Yes, the corpus will contain everything, of course. But it isn't written to disk, so when I kill the fuzzer, I lose everything but the metadata (found in the .metadata file). And that doesn't per default contain the input that triggered a crash (or whatever you're looking for). So I can't reproduce the crash.

domenukk commented 2 weeks ago

Why is the _ OnDisk_Corpus not written to disk? What crash are you talking about? A crash in the fuzzer or a crash in the target? Crashes in the target are of course included in the corpus (if you have a CrashFeedback)? Sorry, I'm confused...

riesentoaster commented 2 weeks ago

Ah, I see, seems like I missed something. If I understand correctly, the input content is serialised and written to disk in this method on Input, to the file associated with the crash without an extension or a leading dot:

/// Write this input to the file
fn to_file<P>(&self, path: P) -> Result<(), Error>
where
    P: AsRef<Path>,
{
    write_file_atomic(path, &postcard::to_allocvec(self)?)
}

When initialising the corpus, a format can be passed, and while this leaves the metadata nicely formatted, the input itself is still serialised and thus not human readable.

 OnDiskCorpus::with_meta_format(
    PathBuf::from("./crashes"),
    OnDiskMetadataFormat::JsonPretty,
)
.unwrap(),

So I guess I'm asking for an option for human-readable serialisation of the input when written to disk.

riesentoaster commented 2 weeks ago

I guess I could also just implement this for my input, so a global option may not be strictly necessary, but it would still be nice, just for consistency.

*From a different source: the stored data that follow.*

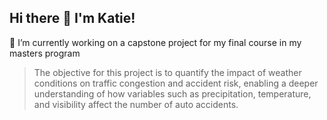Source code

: ## Hi there 👋 I'm Katie! 

🔭 I’m currently working on a capstone project for my final course in my masters program
> The objective for this project is to quantify the impact of weather conditions on traffic congestion and accident risk, enabling a deeper understanding of how variables such as precipitation, temperature, and visibility affect the number of auto accidents. 

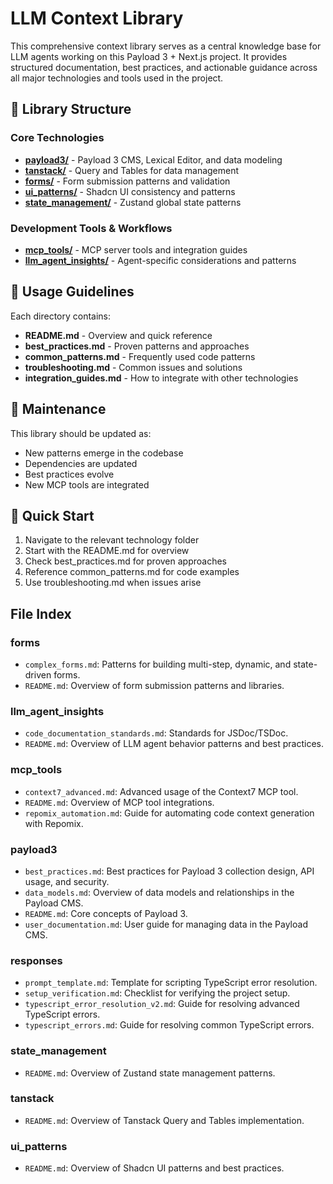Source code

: # LLM Context Library

This comprehensive context library serves as a central knowledge base for LLM agents working on this Payload 3 + Next.js project. It provides structured documentation, best practices, and actionable guidance across all major technologies and tools used in the project.

## 📁 Library Structure

### Core Technologies
- **[payload3/](./payload3/)** - Payload 3 CMS, Lexical Editor, and data modeling
- **[tanstack/](./tanstack/)** - Query and Tables for data management
- **[forms/](./forms/)** - Form submission patterns and validation
- **[ui_patterns/](./ui_patterns/)** - Shadcn UI consistency and patterns
- **[state_management/](./state_management/)** - Zustand global state patterns

### Development Tools & Workflows
- **[mcp_tools/](./mcp_tools/)** - MCP server tools and integration guides
- **[llm_agent_insights/](./llm_agent_insights/)** - Agent-specific considerations and patterns

## 🎯 Usage Guidelines

Each directory contains:
- **README.md** - Overview and quick reference
- **best_practices.md** - Proven patterns and approaches
- **common_patterns.md** - Frequently used code patterns
- **troubleshooting.md** - Common issues and solutions
- **integration_guides.md** - How to integrate with other technologies

## 🔄 Maintenance

This library should be updated as:
- New patterns emerge in the codebase
- Dependencies are updated
- Best practices evolve
- New MCP tools are integrated

## 📖 Quick Start

1. Navigate to the relevant technology folder
2. Start with the README.md for overview
3. Check best_practices.md for proven approaches
4. Reference common_patterns.md for code examples
5. Use troubleshooting.md when issues arise

## File Index

### forms
- `complex_forms.md`: Patterns for building multi-step, dynamic, and state-driven forms.
- `README.md`: Overview of form submission patterns and libraries.

### llm_agent_insights
- `code_documentation_standards.md`: Standards for JSDoc/TSDoc.
- `README.md`: Overview of LLM agent behavior patterns and best practices.

### mcp_tools
- `context7_advanced.md`: Advanced usage of the Context7 MCP tool.
- `README.md`: Overview of MCP tool integrations.
- `repomix_automation.md`: Guide for automating code context generation with Repomix.

### payload3
- `best_practices.md`: Best practices for Payload 3 collection design, API usage, and security.
- `data_models.md`: Overview of data models and relationships in the Payload CMS.
- `README.md`: Core concepts of Payload 3.
- `user_documentation.md`: User guide for managing data in the Payload CMS.

### responses
- `prompt_template.md`: Template for scripting TypeScript error resolution.
- `setup_verification.md`: Checklist for verifying the project setup.
- `typescript_error_resolution_v2.md`: Guide for resolving advanced TypeScript errors.
- `typescript_errors.md`: Guide for resolving common TypeScript errors.

### state_management
- `README.md`: Overview of Zustand state management patterns.

### tanstack
- `README.md`: Overview of Tanstack Query and Tables implementation.

### ui_patterns
- `README.md`: Overview of Shadcn UI patterns and best practices.
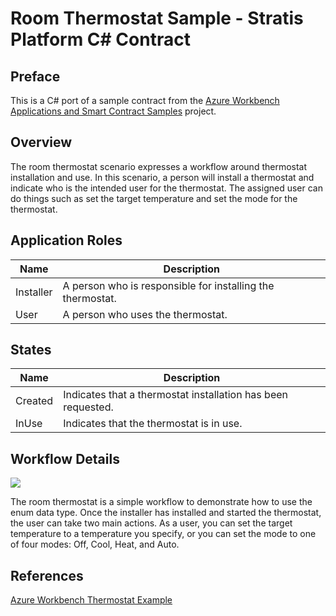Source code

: Room Thermostat Sample - Stratis Platform C# Contract
====================================================

Preface
---------
This is a C# port of a sample contract from the [Azure Workbench Applications and Smart Contract Samples](https://github.com/Azure-Samples/blockchain/tree/master/blockchain-workbench/application-and-smart-contract-samples) project.

Overview 
---------

The room thermostat scenario expresses a workflow around thermostat installation and use. In this scenario, a person will install a thermostat and indicate who is the intended user for the thermostat. The assigned user can do things such as set the target temperature and set the mode for the thermostat.

Application Roles 
------------------

| Name       | Description                                                                                         |
|------------|-----------------------------------------------------------------------------------------------------|
| Installer | A person who is responsible for installing the thermostat.                                             |
| User | A person who uses the thermostat.  |


States 
-------

| Name                 | Description                                                                                                 |
|----------------------|-------------------------------------------------------------------------------------------------------------|
| Created | Indicates that a thermostat installation has been requested. |
| InUse | Indicates that the thermostat is in use. |


Workflow Details
----------------

![](media/diagram.png)

The room thermostat is a simple workflow to demonstrate how to use the enum data type. Once the installer has installed and started the thermostat, the user can take two main actions. As a user, you can set the target temperature to a temperature you specify, or you can set the mode to one of four modes: Off, Cool, Heat, and Auto. 

References
-----------------
[Azure Workbench Thermostat Example](https://github.com/Azure-Samples/blockchain/tree/master/blockchain-workbench/application-and-smart-contract-samples/room-thermostat)
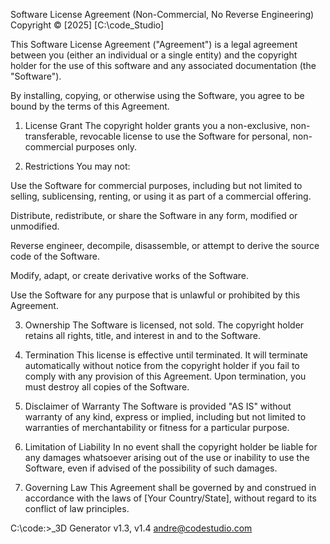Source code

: Software License Agreement (Non-Commercial, No Reverse Engineering)
Copyright © [2025] [C:\code_Studio]

This Software License Agreement ("Agreement") is a legal agreement between you (either an individual or a single entity) and the copyright holder for the use of this software and any associated documentation (the "Software").

By installing, copying, or otherwise using the Software, you agree to be bound by the terms of this Agreement.

1. License Grant
The copyright holder grants you a non-exclusive, non-transferable, revocable license to use the Software for personal, non-commercial purposes only.

2. Restrictions
You may not:

Use the Software for commercial purposes, including but not limited to selling, sublicensing, renting, or using it as part of a commercial offering.

Distribute, redistribute, or share the Software in any form, modified or unmodified.

Reverse engineer, decompile, disassemble, or attempt to derive the source code of the Software.

Modify, adapt, or create derivative works of the Software.

Use the Software for any purpose that is unlawful or prohibited by this Agreement.

3. Ownership
The Software is licensed, not sold. The copyright holder retains all rights, title, and interest in and to the Software.

4. Termination
This license is effective until terminated. It will terminate automatically without notice from the copyright holder if you fail to comply with any provision of this Agreement. Upon termination, you must destroy all copies of the Software.

5. Disclaimer of Warranty
The Software is provided "AS IS" without warranty of any kind, express or implied, including but not limited to warranties of merchantability or fitness for a particular purpose.

6. Limitation of Liability
In no event shall the copyright holder be liable for any damages whatsoever arising out of the use or inability to use the Software, even if advised of the possibility of such damages.

7. Governing Law
This Agreement shall be governed by and construed in accordance with the laws of [Your Country/State], without regard to its conflict of law principles.


C:\code:>_3D Generator v1.3, v1.4
andre@codestudio.com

riesentoaster commented 2 weeks ago

Related question: All input types in the repo (at least as far as I can see) generate their testcase names (fn generate_name(&self, id: Option<CorpusId>) -> String; on Input) the exact same way: hash their content (for collection types, namely Vecs, this is done manually for some reason) and take the first 16 bytes.

Should there not just be a blanket implementation that does this for any input that implements Hash (or where this is derived)?

domenukk commented 1 week ago

For a human-readable serialization there is the DumpToDiskStage that goes through new inputs and serializes them with a provided closure. Is this what you are looking for?

riesentoaster commented 6 days ago

Yes, this kind of does what I would want it to do, but

  1. It also serialises corpus, not just solutions (and returns an error if passed something like /dev/null)
  2. I need to manually do the serialisation, as opposed to just telling it (like passing OnDiskMetadataFormat::JsonPretty)

Depending on how large your corpus gets and the change-rate within it, the first point may annoying to a considerable downside. The second is not critical, just a bit of extra code, would just be easier without it :)

Plus I would expect this kind of functionality in the corpus, especially OnDiskCorpus, not in a stage — that's probably also why I haven't found this.

domenukk commented 6 days ago

Feel free to fix the first point :) For the second point, we could have a number of serialiser functions in LibAFL, right?

Open for other suggestions of course.